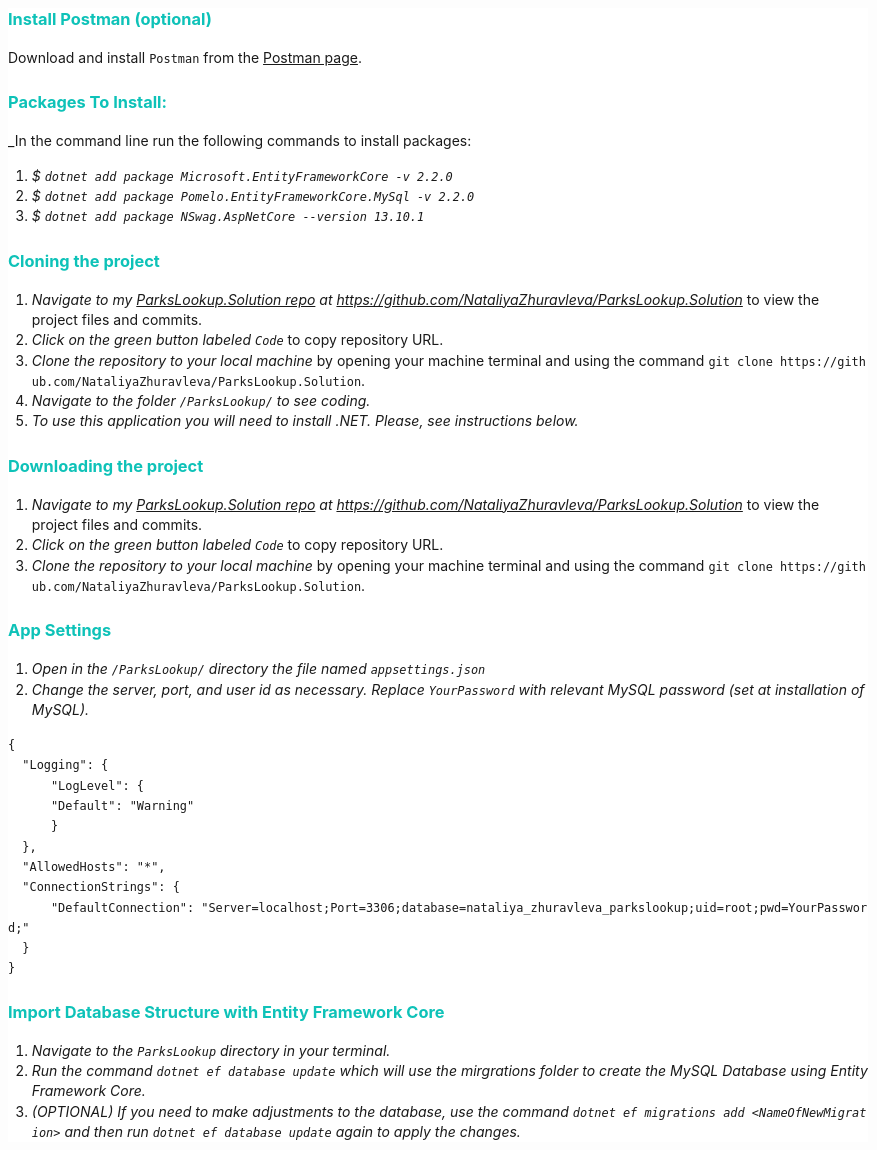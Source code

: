 ### <span style="color:#0ec2b8">Install Postman (optional)</span>
Download and install `Postman` from the [Postman page](https://www.postman.com/downloads/).

### <span style="color:#0ec2b8">Packages To Install:</span>
_In the command line run the following commands to install packages:
1. _$ `dotnet add package Microsoft.EntityFrameworkCore -v 2.2.0`_
2. _$ `dotnet add package Pomelo.EntityFrameworkCore.MySql -v 2.2.0`_
2. _$ `dotnet add package NSwag.AspNetCore --version 13.10.1`_


### <span style="color:#0ec2b8">Cloning the project</span>
1. _Navigate to my [ParksLookup.Solution repo](https://github.com/NataliyaZhuravleva/ParksLookup.Solution) at https://github.com/NataliyaZhuravleva/ParksLookup.Solution_ to view the project files and commits.
2. _Click on the green button labeled `Code`_ to copy repository URL.
3. _Clone the repository to your local machine_ by opening your machine terminal and using the command `git clone https://github.com/NataliyaZhuravleva/ParksLookup.Solution`.
4. _Navigate to the folder `/ParksLookup/` to see coding._
6. _To use this application you will need to install .NET. Please, see instructions below._

### <span style="color:#0ec2b8">Downloading the project</span>
1. _Navigate to my [ParksLookup.Solution repo](https://github.com/NataliyaZhuravleva/ParksLookup.Solution) at https://github.com/NataliyaZhuravleva/ParksLookup.Solution_ to view the project files and commits.
2. _Click on the green button labeled `Code`_ to copy repository URL.
3. _Clone the repository to your local machine_ by opening your machine terminal and using the command `git clone https://github.com/NataliyaZhuravleva/ParksLookup.Solution`.

### <span style="color:#0ec2b8">App Settings</span>
1. _Open in the `/ParksLookup/` directory the file named `appsettings.json`_
2. _Change the server, port, and user id as necessary. Replace `YourPassword` with relevant MySQL password (set at installation of MySQL)._
```
{
  "Logging": {
      "LogLevel": {
      "Default": "Warning"
      }
  },
  "AllowedHosts": "*",
  "ConnectionStrings": {
      "DefaultConnection": "Server=localhost;Port=3306;database=nataliya_zhuravleva_parkslookup;uid=root;pwd=YourPassword;"
  }
}
```

### <span style="color:#0ec2b8">Import Database Structure with Entity Framework Core</span>
1. _Navigate to the `ParksLookup` directory in your terminal._
2. _Run the command `dotnet ef database update` which will use the mirgrations folder to create the MySQL Database using Entity Framework Core._
3. _(_OPTIONAL_) If you need to make adjustments to the database, use the command `dotnet ef migrations add <NameOfNewMigration>` and then run `dotnet ef database update` again to apply the changes._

◆ ◆ ◆ ◆ ◆

• **WORK ITEM**:
The required answer is each line of the entries containing the string "color".

• **EXPECTED ANSWER**:
: ### <span style="color:#0ec2b8">Install Postman (optional)</span>
### <span style="color:#0ec2b8">Packages To Install:</span>
### <span style="color:#0ec2b8">Cloning the project</span>
### <span style="color:#0ec2b8">Downloading the project</span>
### <span style="color:#0ec2b8">App Settings</span>
### <span style="color:#0ec2b8">Import Database Structure with Entity Framework Core</span>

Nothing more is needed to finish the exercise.